*PROBLEM STATEMENT*
Output only the lines of the entries that follow, starting at the one with "Recall the example" and running down to the one with "We can make", both included and unchanged.

(Document images with source code)

◇ ◇ ◇ ◇ ◇ ◇ ◇

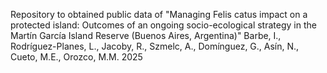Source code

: Repository to obtained public data of "Managing Felis catus impact on a protected island: Outcomes of an ongoing socio-ecological strategy in the Martín García Island Reserve (Buenos Aires, Argentina)" Barbe, I., Rodríguez-Planes, L., Jacoby, R., Szmelc, A., Domínguez, G., Asín, N., Cueto, M.E., Orozco, M.M. 2025
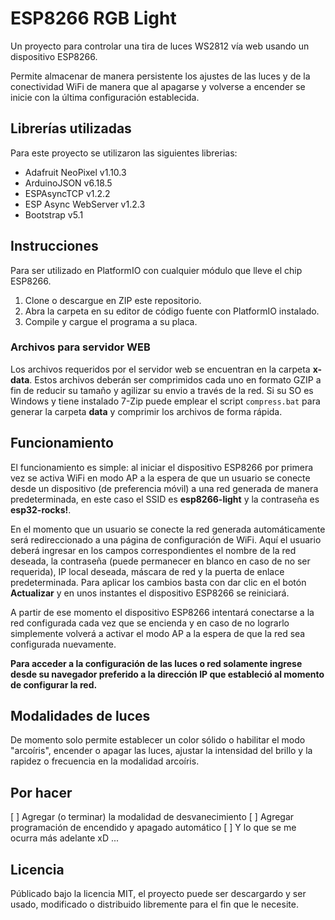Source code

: # ESP8266 RGB Light

Un proyecto para controlar una tira de luces WS2812 vía web usando un dispositivo ESP8266.

Permite almacenar de manera persistente los ajustes de las luces y de la conectividad WiFi de manera que al apagarse y volverse a encender se inicie con la última configuración establecida.

## Librerías utilizadas
Para este proyecto se utilizaron las siguientes librerias:
* Adafruit NeoPixel v1.10.3
* ArduinoJSON v6.18.5
* ESPAsyncTCP v1.2.2
* ESP Async WebServer v1.2.3
* Bootstrap v5.1

## Instrucciones
Para ser utilizado en PlatformIO con cualquier módulo que lleve el chip ESP8266.

1. Clone o descargue en ZIP este repositorio.
2. Abra la carpeta en su editor de código fuente con PlatformIO instalado.
3. Compile y cargue el programa a su placa.

### Archivos para servidor WEB

Los archivos requeridos por el servidor web se encuentran en la carpeta **x-data**. Estos archivos deberán ser comprimidos cada uno en formato GZIP a fin de reducir su tamaño y agilizar su envio a través de la red. Si su SO es Windows y tiene instalado 7-Zip puede emplear el script `compress.bat` para generar la carpeta **data** y comprimir los archivos de forma rápida.

## Funcionamiento
El funcionamiento es simple: al iniciar el dispositivo ESP8266 por primera vez se activa WiFi en modo AP a la espera de que un usuario se conecte desde un dispositivo (de preferencia móvil) a una red generada de manera predeterminada, en este caso el SSID es **esp8266-light** y la contraseña es **esp32-rocks!**.

En el momento que un usuario se conecte la red generada automáticamente será redireccionado a una página de configuración de WiFi. Aquí el usuario deberá ingresar en los campos correspondientes el nombre de la red deseada, la contraseña (puede permanecer en blanco en caso de no ser requerida), IP local deseada, máscara de red y la puerta de enlace predeterminada. Para aplicar los cambios basta con dar clic en el botón **Actualizar** y en unos instantes el dispositivo ESP8266 se reiniciará.

A partir de ese momento el dispositivo ESP8266 intentará conectarse a la red configurada cada vez que se encienda y en caso de no lograrlo simplemente volverá a activar el modo AP a la espera de que la red sea configurada nuevamente.

**Para acceder a la configuración de las luces o red solamente ingrese desde su navegador preferido a la dirección IP que estableció al momento de configurar la red.**

## Modalidades de luces
De momento solo permite establecer un color sólido o habilitar el modo "arcoíris", encender o apagar las luces, ajustar la intensidad del brillo y la rapidez o frecuencia en la modalidad arcoíris.

## Por hacer
[ ] Agregar (o terminar) la modalidad de desvanecimiento
[ ] Agregar programación de encendido y apagado automático
[ ] Y lo que se me ocurra más adelante xD ...

## Licencia
Públicado bajo la licencia MIT, el proyecto puede ser descargardo y ser usado, modificado o distribuido libremente para el fin que le necesite.
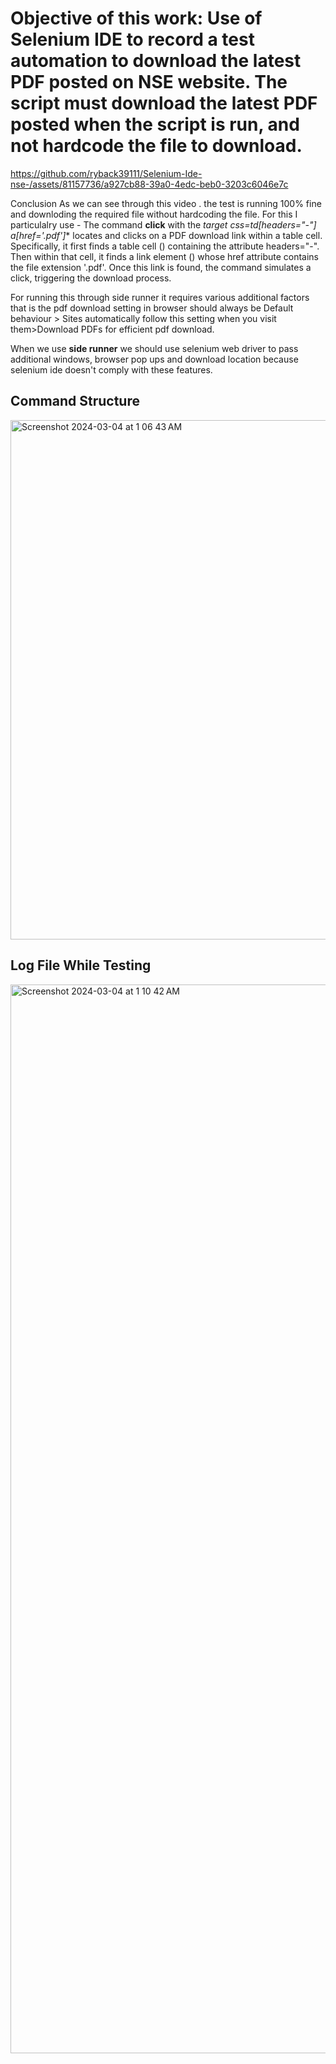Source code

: # Objective of this work:  Use of Selenium IDE to record a test automation to download the latest PDF posted on NSE website. The script must download the latest PDF posted when the script is run, and not hardcode the file to download. 


https://github.com/ryback39111/Selenium-Ide-nse-/assets/81157736/a927cb88-39a0-4edc-beb0-3203c6046e7c

Conclusion
As we can see through this video . the test is running 100% fine and downloding the required file without hardcoding the file.
For this I particulalry use - The command **click** with the **target css=td[headers="-"] a[href*='.pdf']** locates and clicks on a PDF download link within a table cell.  Specifically, it first finds a table cell (<td>) containing the attribute headers="-".  Then within that cell, it finds a link element (<a>) whose href attribute contains the file extension '.pdf'.   Once this link is found, the command simulates a click, triggering the download process. 

For running this through side runner it requires various additional factors that is the pdf download setting in browser should always be Default behaviour > Sites automatically follow this setting when you visit them>Download PDFs for efficient pdf download.

When we use **side runner** we should use selenium web driver to pass additional windows, browser pop ups and download location because selenium ide doesn't comply with these features.

## Command Structure 
<img width="831" alt="Screenshot 2024-03-04 at 1 06 43 AM" src="https://github.com/ryback39111/Selenium-Ide-nse-/assets/81157736/1be56b78-f051-40ce-8433-36e535db7770">

## Log File While Testing 
<img width="1710" alt="Screenshot 2024-03-04 at 1 10 42 AM" src="https://github.com/ryback39111/Selenium-Ide-nse-/assets/81157736/03f242ed-8af8-4462-87bc-e28c094c2d7c">









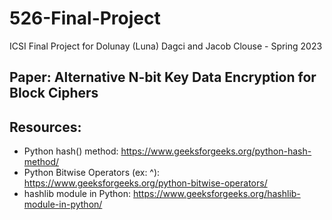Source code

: # 526-Final-Project
ICSI Final Project for Dolunay (Luna) Dagci and Jacob Clouse - Spring 2023

## Paper: Alternative N-bit Key Data Encryption for Block Ciphers


## Resources:
- Python hash() method: https://www.geeksforgeeks.org/python-hash-method/
- Python Bitwise Operators (ex: ^): https://www.geeksforgeeks.org/python-bitwise-operators/
- hashlib module in Python: https://www.geeksforgeeks.org/hashlib-module-in-python/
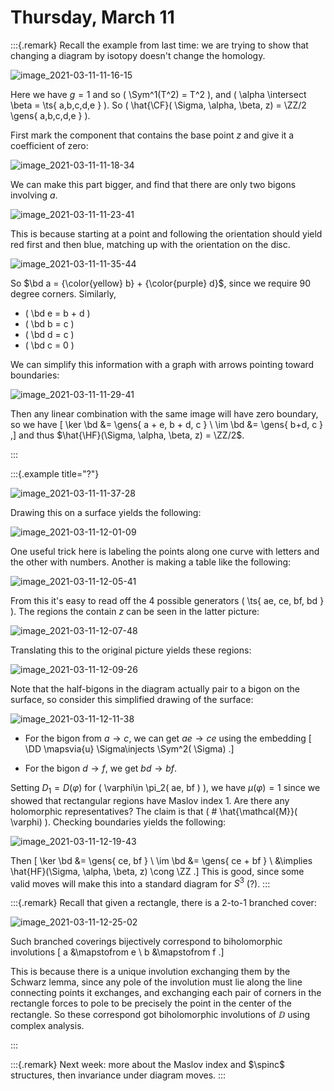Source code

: # Thursday, March 11


:::{.remark}
Recall the example from last time: we are trying to show that changing a diagram by isotopy doesn't change the homology.

![image_2021-03-11-11-16-15](figures/image_2021-03-11-11-16-15.png)

Here we have $g=1$ and so \( \Sym^1(T^2) = T^2 \), and \( \alpha \intersect \beta = \ts{ a,b,c,d,e } \).
So \( \hat{\CF}( \Sigma, \alpha, \beta, z) = \ZZ/2 \gens{ a,b,c,d,e }  \).

First mark the component that contains the base point $z$ and give it a coefficient of zero:

![image_2021-03-11-11-18-34](figures/image_2021-03-11-11-18-34.png)

We can make this part bigger, and find that there are only two bigons involving $a$.

![image_2021-03-11-11-23-41](figures/image_2021-03-11-11-23-41.png)

This is because starting at a point and following the orientation should yield red first and then blue, matching up with the orientation on the disc.

![image_2021-03-11-11-35-44](figures/image_2021-03-11-11-35-44.png)

So $\bd a = {\color{yellow} b} + {\color{purple} d}$, since we require 90 degree corners.
Similarly, 

- \( \bd e = b + d \) 
- \( \bd b = c \) 
- \( \bd d = c \) 
- \( \bd c = 0 \) 

We can simplify this information with a graph with arrows pointing toward boundaries:

![image_2021-03-11-11-29-41](figures/image_2021-03-11-11-29-41.png)

Then any linear combination with the same image will have zero boundary, so we have
\[
\ker \bd &= \gens{ a + e, b + d, c } \\
\im \bd &= \gens{ b+d, c } 
,\]
and thus $\hat{\HF}(\Sigma, \alpha, \beta, z) = \ZZ/2$.

:::



:::{.example title="?"}

![image_2021-03-11-11-37-28](figures/image_2021-03-11-11-37-28.png)

Drawing this on a surface yields the following:

![image_2021-03-11-12-01-09](figures/image_2021-03-11-12-01-09.png)

One useful trick here is labeling the points along one curve with letters and the other with numbers.
Another is making a table like the following:

![image_2021-03-11-12-05-41](figures/image_2021-03-11-12-05-41.png)

From this it's easy to read off the 4 possible generators \( \ts{ ae, ce, bf, bd } \).
The regions the contain $z$ can be seen in the latter picture:

![image_2021-03-11-12-07-48](figures/image_2021-03-11-12-07-48.png)

Translating this to the original picture yields these regions:

![image_2021-03-11-12-09-26](figures/image_2021-03-11-12-09-26.png)

Note that the half-bigons in the diagram actually pair to a bigon on the surface, so consider this simplified drawing of the surface:

![image_2021-03-11-12-11-38](figures/image_2021-03-11-12-11-38.png)

- For the bigon from $a \to c$, we can get $ae\to ce$ using the embedding
\[
\DD \mapsvia{u} \Sigma\injects \Sym^2( \Sigma)
.\]

- For the bigon $d\to f$, we get $bd\to bf$.

Setting $D_1 = D( \varphi)$ for \( \varphi\in \pi_2( ae, bf ) \), we have $\mu( \varphi) = 1$ since we showed that rectangular regions have Maslov index 1.
Are there any holomorphic representatives?
The claim is that \( \# \hat{\mathcal{M}}( \varphi) \).
Checking boundaries yields the following:

![image_2021-03-11-12-19-43](figures/image_2021-03-11-12-19-43.png)

Then
\[
\ker \bd &= \gens{ ce, bf } \\ 
\im \bd &= \gens{ ce + bf } \\ 
&\implies \hat{HF}(\Sigma, \alpha, \beta, z) \cong \ZZ
.\]
This is good, since some valid moves will make this into a standard diagram for $S^3$ (?).
:::


:::{.remark}
Recall that given a rectangle, there is a 2-to-1 branched cover:

![image_2021-03-11-12-25-02](figures/image_2021-03-11-12-25-02.png)

Such branched coverings bijectively correspond to biholomorphic involutions
\[
a &\mapstofrom e \\
b &\mapstofrom f
.\]

This is because there is a unique involution exchanging them by the Schwarz lemma, since any pole of the involution must lie along the line connecting points it exchanges, and exchanging each pair of corners in the rectangle forces to pole to be precisely the point in the center of the rectangle.
So these correspond got biholomorphic involutions of $\DD$ using complex analysis.

:::


:::{.remark}
Next week: more about the Maslov index and $\spinc$ structures, then invariance under diagram moves.
:::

◇ ◇ ◇ ◇ ◇ ◇ ◇

*SOLUTION FOR THIS PROBLEM*
Recall the example from last time: we are trying to show that changing a diagram by isotopy doesn't change the homology.

![image_2021-03-11-11-16-15](figures/image_2021-03-11-11-16-15.png)

Here we have $g=1$ and so \( \Sym^1(T^2) = T^2 \), and \( \alpha \intersect \beta = \ts{ a,b,c,d,e } \).
So \( \hat{\CF}( \Sigma, \alpha, \beta, z) = \ZZ/2 \gens{ a,b,c,d,e }  \).

First mark the component that contains the base point $z$ and give it a coefficient of zero:

![image_2021-03-11-11-18-34](figures/image_2021-03-11-11-18-34.png)

We can make this part bigger, and find that there are only two bigons involving $a$.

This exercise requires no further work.